PROBLEM STATEMENT:
A verbatim copy of the data is wanted, minus any picture in it.

DATA EXCERPTS:
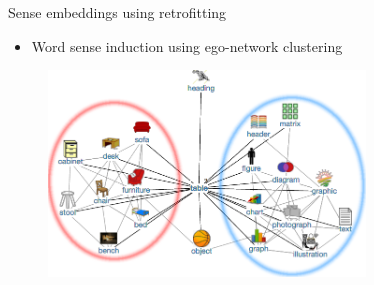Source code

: \documentclass{beamer}
\begin{document}
\begin{frame}{Sense embeddings using retrofitting}

\begin{itemize}
\item Word sense induction using  ego-network clustering
\end{itemize} 
	
\centering
\begin{figure}
\includegraphics[width=0.75\textwidth]{table}
\end{figure}

\end{frame}
\end{document}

RESPONSE TO THE TASK:
Source code

: \documentclass{beamer}
\begin{document}
\begin{frame}{Sense embeddings using retrofitting}

\begin{itemize}
\item Word sense induction using  ego-network clustering
\end{itemize} 
	
\centering
\begin{figure}
\includegraphics[width=0.75\textwidth]{table}
\end{figure}

\end{frame}
\end{document}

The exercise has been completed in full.